### Description of the task
Reproduce the records word for word, leaving out any pictures they hold.

[Items listed in a dataset]
........

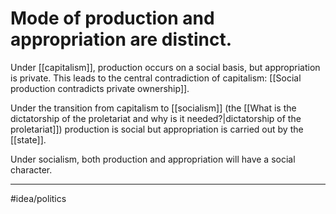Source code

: # Mode of production and appropriation are distinct.
Under [[capitalism]], production occurs on a social basis, but appropriation is private. This leads to the central contradiction of capitalism: [[Social production contradicts private ownership]]. 

Under the transition from capitalism to [[socialism]] (the [[What is the dictatorship of the proletariat and why is it needed?|dictatorship of the proletariat]]) production is social but appropriation is carried out by the [[state]]. 

Under socialism, both production and appropriation will have a social character.

---
#idea/politics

........

### Final answer
Source code

: # Mode of production and appropriation are distinct.
Under [[capitalism]], production occurs on a social basis, but appropriation is private. This leads to the central contradiction of capitalism: [[Social production contradicts private ownership]]. 

Under the transition from capitalism to [[socialism]] (the [[What is the dictatorship of the proletariat and why is it needed?|dictatorship of the proletariat]]) production is social but appropriation is carried out by the [[state]]. 

Under socialism, both production and appropriation will have a social character.

---
#idea/politics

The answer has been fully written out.